Problem: The copy you give must match the lines from the top of the data through the line containing "## Architecture" exactly, and it must hold no pictures.

Supplied data:
○ ○ ○ ○ ○
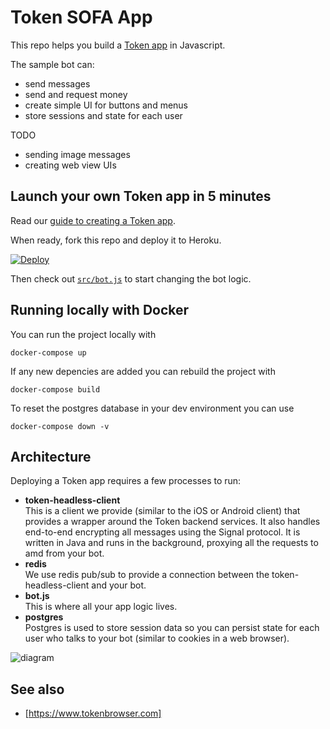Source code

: # Token SOFA App

This repo helps you build a [Token app](https://www.tokenbrowser.com) in Javascript.

The sample bot can:

* send messages
* send and request money
* create simple UI for buttons and menus
* store sessions and state for each user

TODO

* sending image messages
* creating web view UIs

## Launch your own Token app in 5 minutes

Read our [guide to creating a Token app](http://developers.tokenbrowser.com/docs/creating-a-token-app).

When ready, fork this repo and deploy it to Heroku.

[![Deploy](https://www.herokucdn.com/deploy/button.svg)](https://heroku.com/deploy)

Then check out [`src/bot.js`](src/bot.js) to start changing the bot logic.

## Running locally with Docker

You can run the project locally with

```
docker-compose up
```

If any new depencies are added you can rebuild the project with

```
docker-compose build
```

To reset the postgres database in your dev environment you can use

```
docker-compose down -v
```

## Architecture

Deploying a Token app requires a few processes to run:

* **token-headless-client**<br>
  This is a client we provide (similar to the iOS or Android client) that provides a wrapper around the Token backend services. It also handles end-to-end encrypting all messages using the Signal protocol. It is written in Java and runs in the background, proxying all the requests to amd from your bot.
* **redis**<br>
  We use redis pub/sub to provide a connection between the token-headless-client and your bot.
* **bot.js**<br>
  This is where all your app logic lives.
* **postgres**<br>
  Postgres is used to store session data so you can persist state for each user who talks to your bot (similar to cookies in a web browser).

![diagram](docs/images/app-architecture.png)

## See also

* [https://www.tokenbrowser.com]

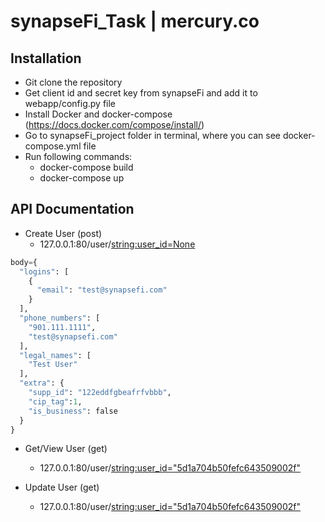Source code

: # synapseFi_Task | mercury.co

## Installation
* Git clone the repository
* Get client id and secret key from synapseFi and add it to webapp/config.py file
* Install Docker and docker-compose (https://docs.docker.com/compose/install/)
* Go to synapseFi_project folder in terminal, where you can see docker-compose.yml file
* Run following commands:
    - docker-compose build
    - docker-compose up

## API Documentation

* Create User (post)
    - 127.0.0.1:80/user/<string:user_id=None>
```python
body={
  "logins": [
    {
      "email": "test@synapsefi.com"
    }
  ],
  "phone_numbers": [
    "901.111.1111",
    "test@synapsefi.com"
  ],
  "legal_names": [
    "Test User"
  ],
  "extra": {
    "supp_id": "122eddfgbeafrfvbbb",
    "cip_tag":1,
    "is_business": false
  }
}
```  

* Get/View User (get)
    - 127.0.0.1:80/user/<string:user_id="5d1a704b50fefc643509002f">

* Update User (get)
    - 127.0.0.1:80/user/<string:user_id="5d1a704b50fefc643509002f">
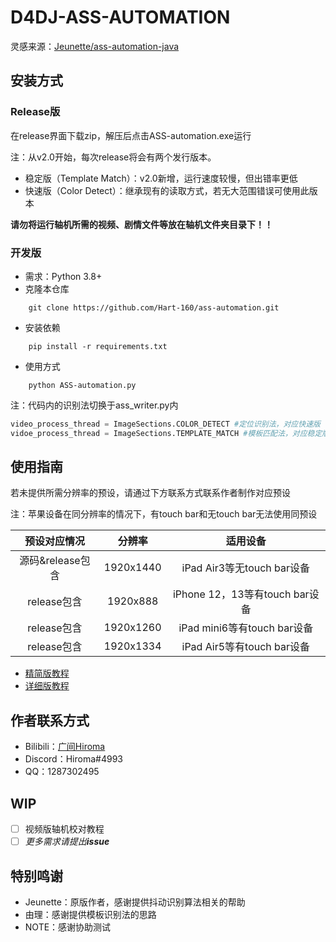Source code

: # D4DJ-ASS-AUTOMATION

灵感来源：[Jeunette/ass-automation-java](https://github.com/Jeunette/ass-automation-java)

## 安装方式

### Release版

在release界面下载zip，解压后点击ASS-automation.exe运行

注：从v2.0开始，每次release将会有两个发行版本。

- 稳定版（Template Match）：v2.0新增，运行速度较慢，但出错率更低
- 快速版（Color Detect）：继承现有的读取方式，若无大范围错误可使用此版本

**请勿将运行轴机所需的视频、剧情文件等放在轴机文件夹目录下！！**

### 开发版

- 需求：Python 3.8+
- 克隆本仓库

```shell
    git clone https://github.com/Hart-160/ass-automation.git
```

- 安装依赖

```shell
    pip install -r requirements.txt
```

- 使用方式

```shell
    python ASS-automation.py
```

注：代码内的识别法切换于ass_writer.py内

```python
video_process_thread = ImageSections.COLOR_DETECT #定位识别法，对应快速版
vidoe_process_thread = ImageSections.TEMPLATE_MATCH #模板匹配法，对应稳定版
```

## 使用指南

若未提供所需分辨率的预设，请通过下方联系方式联系作者制作对应预设

注：苹果设备在同分辨率的情况下，有touch bar和无touch bar无法使用同预设

|   预设对应情况   |  分辨率  |            适用设备            |
| :--------------: | :-------: | :----------------------------: |
| 源码&release包含 | 1920x1440 |   iPad Air3等无touch bar设备   |
|   release包含   | 1920x888 | iPhone 12，13等有touch bar设备 |
|   release包含   | 1920x1260 |  iPad mini6等有touch bar设备  |
|   release包含   | 1920x1334 |   iPad Air5等有touch bar设备   |

- [精简版教程](https://www.bilibili.com/read/cv18462837)
- [详细版教程](https://docs.qq.com/doc/DTENkZGloYXNQZ01Y)

## 作者联系方式

- Bilibili：[广间Hiroma](https://space.bilibili.com/11889810)
- Discord：Hiroma#4993
- QQ：1287302495

## WIP

- [ ] 视频版轴机校对教程
- [ ] *更多需求请提出**issue***

## 特别鸣谢

- Jeunette：原版作者，感谢提供抖动识别算法相关的帮助
- 由理：感谢提供模板识别法的思路
- NOTE：感谢协助测试

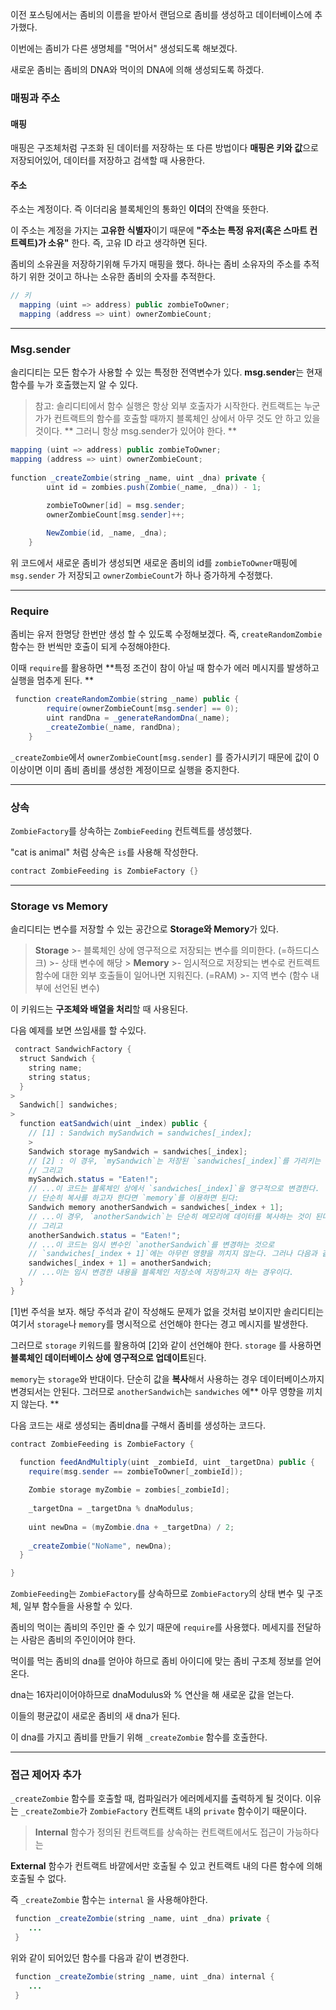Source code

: 이전 포스팅에서는 좀비의 이름을 받아서 랜덤으로 좀비를 생성하고 데이터베이스에 추가했다. 

이번에는 좀비가 다른 생명체를 "먹어서" 생성되도록 해보겠다. 

새로운 좀비는 좀비의 DNA와 먹이의 DNA에 의해 생성되도록 하겠다. 

### 매핑과 주소
#### 매핑 
매핑은 구조체처럼 구조화 된 데이터를 저장하는 또 다른 방법이다
**매핑은 키와 값**으로 저장되어있어, 데이터를 저장하고 검색할 때 사용한다. 
#### 주소
주소는 계정이다. 즉 이더리움 블록체인의 통화인 **이더**의 잔액을 뜻한다. 

이 주소는 계정을 가지는 **고유한 식별자**이기 때문에 **"주소는 특정 유저(혹은 스마트 컨트렉트)가 소유"** 한다.
즉, 고유 ID 라고 생각하면 된다. 

좀비의 소유권을 저장하기위해 두가지 매핑을 했다. 
하나는 좀비 소유자의 주소를 추적하기 위한 것이고 하나는 소유한 좀비의 숫자를 추적한다. 

```java
// 키 
  mapping (uint => address) public zombieToOwner;
  mapping (address => uint) ownerZombieCount;
```

______
### Msg.sender

솔리디티는 모든 함수가 사용할 수 있는 특정한 전역변수가 있다.
 **msg.sender**는 현재 함수를 누가 호출했는지 알 수 있다. 
 
 >참고: 솔리디티에서 함수 실행은 항상 외부 호출자가 시작한다. 컨트랙트는 누군가가 컨트랙트의 함수를 호출할 때까지 블록체인 상에서 아무 것도 안 하고 있을 것이다.
** 그러니 항상 msg.sender가 있어야 한다. **

```java
mapping (uint => address) public zombieToOwner;
mapping (address => uint) ownerZombieCount;
    
function _createZombie(string _name, uint _dna) private {
        uint id = zombies.push(Zombie(_name, _dna)) - 1;

        zombieToOwner[id] = msg.sender;
        ownerZombieCount[msg.sender]++;
        
        NewZombie(id, _name, _dna);
    }
```
위 코드에서 새로운 좀비가 생성되면 새로운 좀비의 id를 ```zombieToOwner```매핑에  ```msg.sender``` 가 저장되고 ```ownerZombieCount```가 하나 증가하게 수정했다. 

_____
### Require

좀비는 유저 한명당 한번만 생성 할 수 있도록 수정해보겠다. 
즉, ```createRandomZombie```함수는 한 번씩만 호출이 되게 수정해야한다. 

이때 ```require```를 활용하면 **특정 조건이 참이 아닐 때 함수가 에러 메시지를 발생하고 실행을 멈추게 된다. **
```java
 function createRandomZombie(string _name) public {
        require(ownerZombieCount[msg.sender] == 0);
        uint randDna = _generateRandomDna(_name);
        _createZombie(_name, randDna);
    }
```
```_createZombie```에서 ```ownerZombieCount[msg.sender]``` 를 증가시키기 때문에 값이 0 이상이면 이미 좀비 좀비를 생성한 계정이므로 실행을 중지한다. 

____
### 상속
```ZombieFactory```를 상속하는 ```ZombieFeeding``` 컨트렉트를 생성했다. 

"cat is animal" 처럼 상속은 ```is```를 사용해 작성한다. 

```java
contract ZombieFeeding is ZombieFactory {}
```
___
### Storage vs Memory
솔리디티는 변수를 저장할 수 있는 공간으로 **Storage와 Memory**가 있다. 

>**Storage** 
    >- 블록체인 상에 영구적으로 저장되는 변수를 의미한다. (=하드디스크)
    >- 상태 변수에 해당
    >
**Memory** 
	>- 임시적으로 저장되는 변수로 컨트렉트 함수에 대한 외부 호출들이 일어나면 지워진다. (=RAM)
    >- 지역 변수 (함수 내부에 선언된 변수)
    
 이 키워드는 **구조체와 배열을 처리**할 때 사용된다. 
 
 다음 예제를 보면 쓰임새를 할 수있다. 
 
>
``` java
 contract SandwichFactory {
  struct Sandwich {
    string name;
    string status;
  }
>
  Sandwich[] sandwiches;
>
  function eatSandwich(uint _index) public {
    // [1] : Sandwich mySandwich = sandwiches[_index];
    >
    Sandwich storage mySandwich = sandwiches[_index];
    // [2] : 이 경우, `mySandwich`는 저장된 `sandwiches[_index]`를 가리키는 포인터이다.
    // 그리고 
    mySandwich.status = "Eaten!";
    // ...이 코드는 블록체인 상에서 `sandwiches[_index]`을 영구적으로 변경한다. 
    // 단순히 복사를 하고자 한다면 `memory`를 이용하면 된다: 
    Sandwich memory anotherSandwich = sandwiches[_index + 1];
    // ...이 경우, `anotherSandwich`는 단순히 메모리에 데이터를 복사하는 것이 된다. 
    // 그리고 
    anotherSandwich.status = "Eaten!";
    // ...이 코드는 임시 변수인 `anotherSandwich`를 변경하는 것으로 
    // `sandwiches[_index + 1]`에는 아무런 영향을 끼치지 않는다. 그러나 다음과 같이 코드를 작성할 수 있다: 
    sandwiches[_index + 1] = anotherSandwich;
    // ...이는 임시 변경한 내용을 블록체인 저장소에 저장하고자 하는 경우이다.
  }
}
```

[1]번 주석을 보자.
해당 주석과 같이 작성해도 문제가 없을 것처럼 보이지만 솔리디티는 여기서 
 `storage`나 `memory`를 명시적으로 선언해야 한다는 경고 메시지를 발생한다. 

그러므로 `storage` 키워드를 활용하여 [2]와 같이 선언해야 한다.
`storage` 를 사용하면 **블록체인 데이터베이스 상에 영구적으로 업데이트**된다. 

`memory`는 `storage`와 반대이다.
단순히 값을 **복사**해서 사용하는 경우 데이터베이스까지 변경되서는 안된다. 
그러므로 `anotherSandwich`는 `sandwiches` 에** 아무 영향을 끼치지 않는다. **

다음 코드는 새로 생성되는 좀비dna를 구해서 좀비를 생성하는 코드다. 
```java
contract ZombieFeeding is ZombieFactory {

  function feedAndMultiply(uint _zombieId, uint _targetDna) public {
    require(msg.sender == zombieToOwner[_zombieId]);
    
    Zombie storage myZombie = zombies[_zombieId];
    
    _targetDna = _targetDna % dnaModulus;
    
    uint newDna = (myZombie.dna + _targetDna) / 2;
    
    _createZombie("NoName", newDna);
  }

}
```
```ZombieFeeding```는 ``ZombieFactory``를 상속하므로 ``ZombieFactory``의 상태 변수 및 구조체, 일부 함수들을 사용할 수 있다. 

좀비의 먹이는 좀비의 주인만 줄 수 있기 때문에 `require`를 사용했다. 
메세지를 전달하는 사람은 좀비의 주인이어야 한다. 

먹이를 먹는 좀비의 dna를 얻아야 하므로 좀비 아이디에 맞는 좀비 구조체 정보를 얻어온다. 

dna는 16자리이어야하므로 dnaModulus와 % 연산을 해 새로운 값을 얻는다. 

이들의 평균값이 새로운 좀비의 새 dna가 된다. 

이 dna를 가지고 좀비를 만들기 위해 `_createZombie` 함수를 호출한다. 
____
### 접근 제어자 추가 
`_createZombie` 함수를 호출할 때, 컴파일러가 에러메세지를 출력하게 될 것이다. 
이유는 `_createZombie`가  `ZombieFactory` 컨트랙트 내의 `private` 함수이기 때문이다. 

> **Internal**
함수가 정의된 컨트랙트를 상속하는 컨트랙트에서도 접근이 가능하다는 
> 
**External**
함수가 컨트랙트 바깥에서만 호출될 수 있고 컨트랙트 내의 다른 함수에 의해 호출될 수 없다.

즉 `_createZombie` 함수는 `internal` 을 사용해야한다. 

```java
 function _createZombie(string _name, uint _dna) private {
 	...
 }
```
위와 같이 되어있던 함수를 다음과 같이 변경한다. 
```java
 function _createZombie(string _name, uint _dna) internal {
 	...
 }
```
○ ○ ○ ○ ○
Solution to this problem:
Source code

: # Token SOFA App

This repo helps you build a [Token app](https://www.tokenbrowser.com) in Javascript.

The sample bot can:

* send messages
* send and request money
* create simple UI for buttons and menus
* store sessions and state for each user

TODO

* sending image messages
* creating web view UIs

## Launch your own Token app in 5 minutes

Read our [guide to creating a Token app](http://developers.tokenbrowser.com/docs/creating-a-token-app).

When ready, fork this repo and deploy it to Heroku.

[![Deploy](https://www.herokucdn.com/deploy/button.svg)](https://heroku.com/deploy)

Then check out [`src/bot.js`](src/bot.js) to start changing the bot logic.

## Running locally with Docker

You can run the project locally with

```
docker-compose up
```

If any new depencies are added you can rebuild the project with

```
docker-compose build
```

To reset the postgres database in your dev environment you can use

```
docker-compose down -v
```

## Architecture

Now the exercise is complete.